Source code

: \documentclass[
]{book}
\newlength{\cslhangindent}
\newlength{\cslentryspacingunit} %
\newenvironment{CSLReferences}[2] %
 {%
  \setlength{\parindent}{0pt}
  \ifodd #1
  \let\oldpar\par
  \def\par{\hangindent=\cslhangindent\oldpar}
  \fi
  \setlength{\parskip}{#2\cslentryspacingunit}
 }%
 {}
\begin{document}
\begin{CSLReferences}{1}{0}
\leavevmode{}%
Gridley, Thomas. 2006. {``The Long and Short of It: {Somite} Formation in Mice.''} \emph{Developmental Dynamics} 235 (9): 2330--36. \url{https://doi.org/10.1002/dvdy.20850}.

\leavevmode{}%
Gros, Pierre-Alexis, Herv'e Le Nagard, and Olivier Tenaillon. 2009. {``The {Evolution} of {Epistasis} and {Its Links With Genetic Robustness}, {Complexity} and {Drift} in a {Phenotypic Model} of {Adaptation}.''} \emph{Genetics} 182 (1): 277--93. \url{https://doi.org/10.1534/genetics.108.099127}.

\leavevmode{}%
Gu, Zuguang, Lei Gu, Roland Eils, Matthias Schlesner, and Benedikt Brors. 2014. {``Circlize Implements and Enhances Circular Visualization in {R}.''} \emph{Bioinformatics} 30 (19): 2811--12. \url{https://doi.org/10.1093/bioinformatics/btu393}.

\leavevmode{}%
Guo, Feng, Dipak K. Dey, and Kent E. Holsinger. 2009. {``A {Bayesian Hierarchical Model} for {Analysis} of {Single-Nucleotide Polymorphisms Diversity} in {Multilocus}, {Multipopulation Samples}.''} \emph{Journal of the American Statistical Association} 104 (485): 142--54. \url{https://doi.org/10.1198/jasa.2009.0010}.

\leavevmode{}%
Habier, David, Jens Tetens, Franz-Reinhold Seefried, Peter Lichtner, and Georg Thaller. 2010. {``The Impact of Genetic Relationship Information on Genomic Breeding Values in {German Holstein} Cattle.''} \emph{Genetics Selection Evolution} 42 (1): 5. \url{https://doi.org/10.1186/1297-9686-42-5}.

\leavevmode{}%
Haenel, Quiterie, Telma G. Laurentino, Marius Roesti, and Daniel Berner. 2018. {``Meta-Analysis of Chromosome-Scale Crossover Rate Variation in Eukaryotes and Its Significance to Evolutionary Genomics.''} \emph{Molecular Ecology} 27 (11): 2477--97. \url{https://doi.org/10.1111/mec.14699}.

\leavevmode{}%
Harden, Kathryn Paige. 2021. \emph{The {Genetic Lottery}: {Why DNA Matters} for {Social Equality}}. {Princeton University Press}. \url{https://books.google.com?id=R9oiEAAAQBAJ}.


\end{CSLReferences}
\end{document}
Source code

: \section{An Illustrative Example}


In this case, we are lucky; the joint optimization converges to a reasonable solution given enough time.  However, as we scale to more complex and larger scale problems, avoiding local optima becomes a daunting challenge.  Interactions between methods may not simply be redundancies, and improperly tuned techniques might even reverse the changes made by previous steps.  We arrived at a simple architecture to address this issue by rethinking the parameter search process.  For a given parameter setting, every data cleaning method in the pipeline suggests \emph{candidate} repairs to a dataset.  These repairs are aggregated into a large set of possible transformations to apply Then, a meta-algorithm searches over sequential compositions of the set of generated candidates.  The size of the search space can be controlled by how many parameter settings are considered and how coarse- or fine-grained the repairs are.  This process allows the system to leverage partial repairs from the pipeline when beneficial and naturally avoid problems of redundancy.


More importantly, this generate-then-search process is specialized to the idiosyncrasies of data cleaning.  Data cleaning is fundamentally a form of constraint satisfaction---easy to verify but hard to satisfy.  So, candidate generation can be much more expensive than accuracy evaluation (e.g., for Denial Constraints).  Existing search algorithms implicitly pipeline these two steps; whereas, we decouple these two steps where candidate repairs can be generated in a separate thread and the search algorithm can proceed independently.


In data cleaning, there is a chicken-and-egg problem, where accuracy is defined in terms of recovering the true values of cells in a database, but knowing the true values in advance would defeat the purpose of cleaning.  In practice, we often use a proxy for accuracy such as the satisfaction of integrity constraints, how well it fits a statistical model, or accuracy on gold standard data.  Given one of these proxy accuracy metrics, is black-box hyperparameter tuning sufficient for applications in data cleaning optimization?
========================================
▶ _What you will do_
Filter the listing above so that only lines holding the word "cslhangindent" remain, and report those lines.

▶ _Result of this task_
\newlength{\cslhangindent}
  \def\par{\hangindent=\cslhangindent\oldpar}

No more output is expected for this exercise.